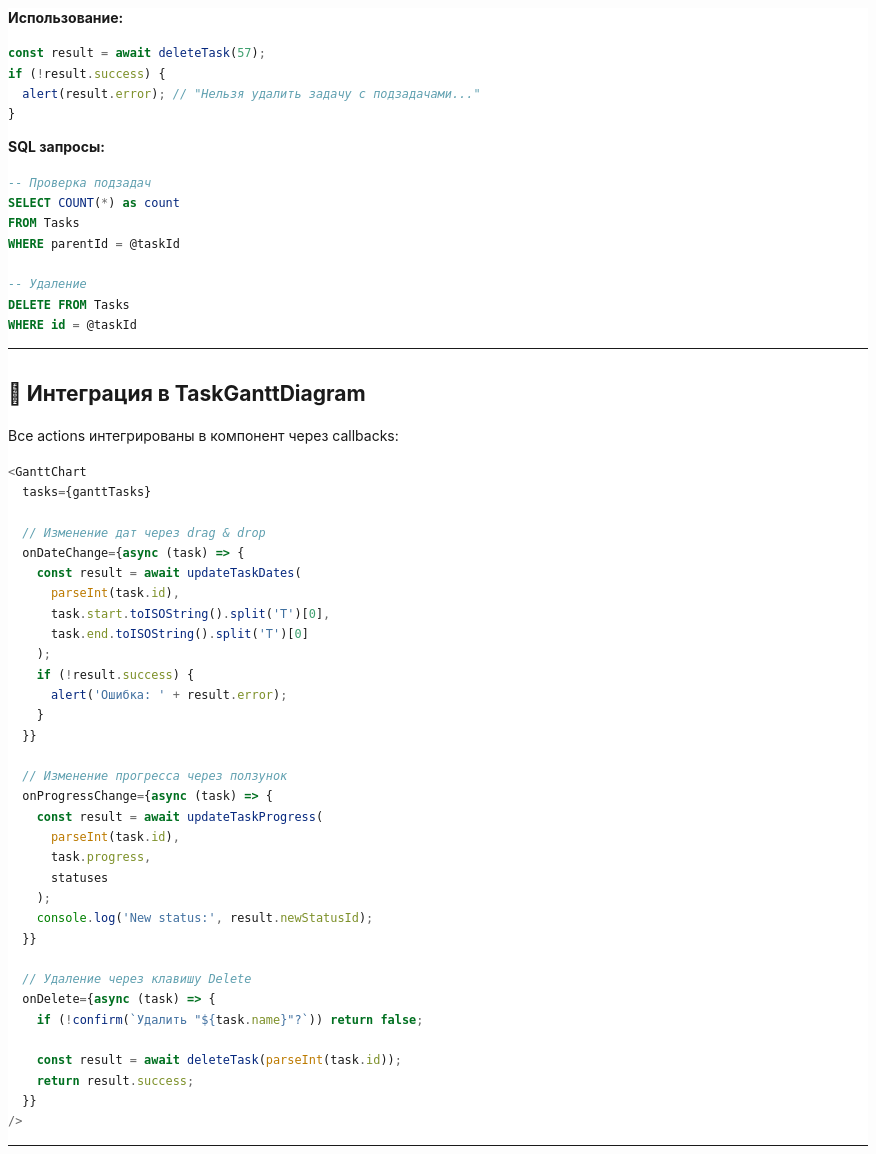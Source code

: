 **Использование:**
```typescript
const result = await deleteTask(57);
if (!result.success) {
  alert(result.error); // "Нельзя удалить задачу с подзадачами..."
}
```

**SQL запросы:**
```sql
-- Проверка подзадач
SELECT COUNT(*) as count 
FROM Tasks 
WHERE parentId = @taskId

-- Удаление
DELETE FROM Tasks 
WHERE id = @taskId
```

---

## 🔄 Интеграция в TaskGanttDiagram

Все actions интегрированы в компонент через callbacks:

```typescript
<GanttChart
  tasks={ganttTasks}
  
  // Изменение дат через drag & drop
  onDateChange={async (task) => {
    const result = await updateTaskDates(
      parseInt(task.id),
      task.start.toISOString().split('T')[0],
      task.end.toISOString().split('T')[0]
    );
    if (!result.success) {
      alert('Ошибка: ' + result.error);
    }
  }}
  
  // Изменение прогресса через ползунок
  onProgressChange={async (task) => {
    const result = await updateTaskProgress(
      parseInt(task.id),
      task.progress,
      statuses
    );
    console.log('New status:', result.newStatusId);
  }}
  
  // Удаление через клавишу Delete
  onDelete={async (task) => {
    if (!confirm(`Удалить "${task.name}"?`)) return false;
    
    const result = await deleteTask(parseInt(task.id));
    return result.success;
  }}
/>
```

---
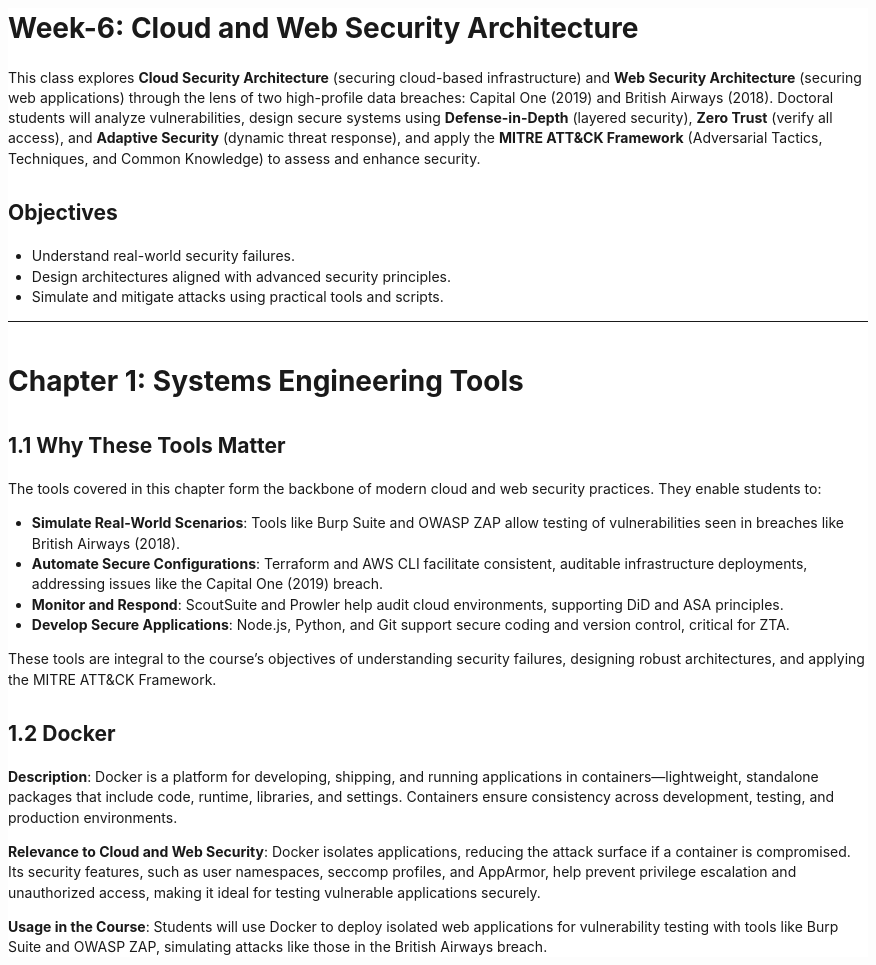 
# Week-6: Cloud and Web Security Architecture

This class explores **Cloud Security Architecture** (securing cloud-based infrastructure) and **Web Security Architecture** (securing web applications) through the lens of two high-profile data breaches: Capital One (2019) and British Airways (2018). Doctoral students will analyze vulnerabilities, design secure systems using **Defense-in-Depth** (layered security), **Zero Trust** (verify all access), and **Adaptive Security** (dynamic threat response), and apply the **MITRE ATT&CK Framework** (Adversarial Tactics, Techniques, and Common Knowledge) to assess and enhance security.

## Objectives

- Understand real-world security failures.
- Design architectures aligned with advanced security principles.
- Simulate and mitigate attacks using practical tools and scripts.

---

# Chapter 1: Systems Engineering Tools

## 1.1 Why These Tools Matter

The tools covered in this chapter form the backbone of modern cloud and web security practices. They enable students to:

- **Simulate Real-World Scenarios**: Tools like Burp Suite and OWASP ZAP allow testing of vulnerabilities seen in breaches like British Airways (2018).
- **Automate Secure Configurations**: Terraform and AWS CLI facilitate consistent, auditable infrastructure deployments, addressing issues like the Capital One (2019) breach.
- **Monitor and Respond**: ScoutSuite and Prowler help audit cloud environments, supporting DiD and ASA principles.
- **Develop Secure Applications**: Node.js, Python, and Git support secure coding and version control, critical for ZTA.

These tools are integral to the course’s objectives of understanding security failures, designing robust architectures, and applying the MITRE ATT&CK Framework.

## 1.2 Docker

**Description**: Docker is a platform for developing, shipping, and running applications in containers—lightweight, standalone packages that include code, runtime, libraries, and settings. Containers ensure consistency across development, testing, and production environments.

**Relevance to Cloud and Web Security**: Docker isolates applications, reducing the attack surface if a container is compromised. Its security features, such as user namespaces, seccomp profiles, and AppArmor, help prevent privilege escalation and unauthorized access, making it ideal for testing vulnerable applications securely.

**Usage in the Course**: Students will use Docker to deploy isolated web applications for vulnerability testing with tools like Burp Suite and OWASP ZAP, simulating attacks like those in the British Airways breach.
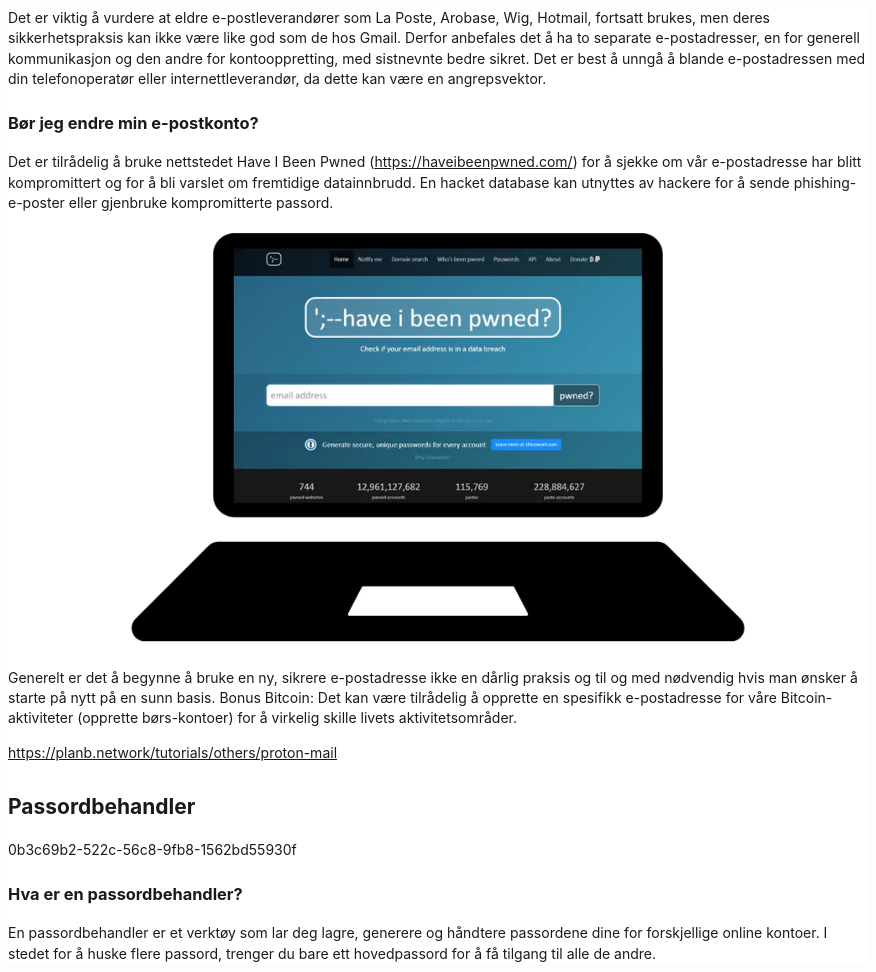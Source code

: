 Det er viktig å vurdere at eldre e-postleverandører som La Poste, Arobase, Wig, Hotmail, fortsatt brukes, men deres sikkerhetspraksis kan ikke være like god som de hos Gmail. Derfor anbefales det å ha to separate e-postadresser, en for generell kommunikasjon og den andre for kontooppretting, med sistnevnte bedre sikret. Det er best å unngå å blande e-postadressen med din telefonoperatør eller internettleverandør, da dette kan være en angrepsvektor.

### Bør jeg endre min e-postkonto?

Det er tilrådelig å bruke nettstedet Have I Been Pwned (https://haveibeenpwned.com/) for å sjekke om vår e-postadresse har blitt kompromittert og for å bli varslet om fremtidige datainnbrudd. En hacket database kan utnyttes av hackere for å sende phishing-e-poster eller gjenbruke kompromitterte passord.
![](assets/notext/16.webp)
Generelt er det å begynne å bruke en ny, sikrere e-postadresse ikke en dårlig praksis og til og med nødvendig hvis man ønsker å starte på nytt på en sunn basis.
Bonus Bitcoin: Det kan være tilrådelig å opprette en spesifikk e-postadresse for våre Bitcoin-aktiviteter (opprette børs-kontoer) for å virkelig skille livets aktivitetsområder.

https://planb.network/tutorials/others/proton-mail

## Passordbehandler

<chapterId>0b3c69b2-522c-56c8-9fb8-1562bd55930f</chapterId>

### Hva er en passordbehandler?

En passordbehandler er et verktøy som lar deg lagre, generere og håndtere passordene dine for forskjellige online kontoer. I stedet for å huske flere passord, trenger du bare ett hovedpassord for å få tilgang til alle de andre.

> EXERCISE INSTRUCTIONS
Transcribe all of the records exactly, without reproducing their pictures.

> SOLUTION TO THE EXERCISE
Source code

: **Использование:**
```typescript
const result = await deleteTask(57);
if (!result.success) {
  alert(result.error); // "Нельзя удалить задачу с подзадачами..."
}
```

**SQL запросы:**
```sql
-- Проверка подзадач
SELECT COUNT(*) as count 
FROM Tasks 
WHERE parentId = @taskId

-- Удаление
DELETE FROM Tasks 
WHERE id = @taskId
```

---

## 🔄 Интеграция в TaskGanttDiagram

Все actions интегрированы в компонент через callbacks:

```typescript
<GanttChart
  tasks={ganttTasks}
  
  // Изменение дат через drag & drop
  onDateChange={async (task) => {
    const result = await updateTaskDates(
      parseInt(task.id),
      task.start.toISOString().split('T')[0],
      task.end.toISOString().split('T')[0]
    );
    if (!result.success) {
      alert('Ошибка: ' + result.error);
    }
  }}
  
  // Изменение прогресса через ползунок
  onProgressChange={async (task) => {
    const result = await updateTaskProgress(
      parseInt(task.id),
      task.progress,
      statuses
    );
    console.log('New status:', result.newStatusId);
  }}
  
  // Удаление через клавишу Delete
  onDelete={async (task) => {
    if (!confirm(`Удалить "${task.name}"?`)) return false;
    
    const result = await deleteTask(parseInt(task.id));
    return result.success;
  }}
/>
```

---
# Week-6: Cloud and Web Security Architecture

This class explores **Cloud Security Architecture** (securing cloud-based infrastructure) and **Web Security Architecture** (securing web applications) through the lens of two high-profile data breaches: Capital One (2019) and British Airways (2018). Doctoral students will analyze vulnerabilities, design secure systems using **Defense-in-Depth** (layered security), **Zero Trust** (verify all access), and **Adaptive Security** (dynamic threat response), and apply the **MITRE ATT&CK Framework** (Adversarial Tactics, Techniques, and Common Knowledge) to assess and enhance security.

## Objectives

- Understand real-world security failures.
- Design architectures aligned with advanced security principles.
- Simulate and mitigate attacks using practical tools and scripts.

---

# Chapter 1: Systems Engineering Tools

## 1.1 Why These Tools Matter

The tools covered in this chapter form the backbone of modern cloud and web security practices. They enable students to:

- **Simulate Real-World Scenarios**: Tools like Burp Suite and OWASP ZAP allow testing of vulnerabilities seen in breaches like British Airways (2018).
- **Automate Secure Configurations**: Terraform and AWS CLI facilitate consistent, auditable infrastructure deployments, addressing issues like the Capital One (2019) breach.
- **Monitor and Respond**: ScoutSuite and Prowler help audit cloud environments, supporting DiD and ASA principles.
- **Develop Secure Applications**: Node.js, Python, and Git support secure coding and version control, critical for ZTA.

These tools are integral to the course’s objectives of understanding security failures, designing robust architectures, and applying the MITRE ATT&CK Framework.

## 1.2 Docker

**Description**: Docker is a platform for developing, shipping, and running applications in containers—lightweight, standalone packages that include code, runtime, libraries, and settings. Containers ensure consistency across development, testing, and production environments.

**Relevance to Cloud and Web Security**: Docker isolates applications, reducing the attack surface if a container is compromised. Its security features, such as user namespaces, seccomp profiles, and AppArmor, help prevent privilege escalation and unauthorized access, making it ideal for testing vulnerable applications securely.

**Usage in the Course**: Students will use Docker to deploy isolated web applications for vulnerability testing with tools like Burp Suite and OWASP ZAP, simulating attacks like those in the British Airways breach.
Source code

: Det er viktig å vurdere at eldre e-postleverandører som La Poste, Arobase, Wig, Hotmail, fortsatt brukes, men deres sikkerhetspraksis kan ikke være like god som de hos Gmail. Derfor anbefales det å ha to separate e-postadresser, en for generell kommunikasjon og den andre for kontooppretting, med sistnevnte bedre sikret. Det er best å unngå å blande e-postadressen med din telefonoperatør eller internettleverandør, da dette kan være en angrepsvektor.

### Bør jeg endre min e-postkonto?

Det er tilrådelig å bruke nettstedet Have I Been Pwned (https://haveibeenpwned.com/) for å sjekke om vår e-postadresse har blitt kompromittert og for å bli varslet om fremtidige datainnbrudd. En hacket database kan utnyttes av hackere for å sende phishing-e-poster eller gjenbruke kompromitterte passord.
![](assets/notext/16.webp)
Generelt er det å begynne å bruke en ny, sikrere e-postadresse ikke en dårlig praksis og til og med nødvendig hvis man ønsker å starte på nytt på en sunn basis.
Bonus Bitcoin: Det kan være tilrådelig å opprette en spesifikk e-postadresse for våre Bitcoin-aktiviteter (opprette børs-kontoer) for å virkelig skille livets aktivitetsområder.

https://planb.network/tutorials/others/proton-mail

## Passordbehandler

<chapterId>0b3c69b2-522c-56c8-9fb8-1562bd55930f</chapterId>

### Hva er en passordbehandler?

En passordbehandler er et verktøy som lar deg lagre, generere og håndtere passordene dine for forskjellige online kontoer. I stedet for å huske flere passord, trenger du bare ett hovedpassord for å få tilgang til alle de andre.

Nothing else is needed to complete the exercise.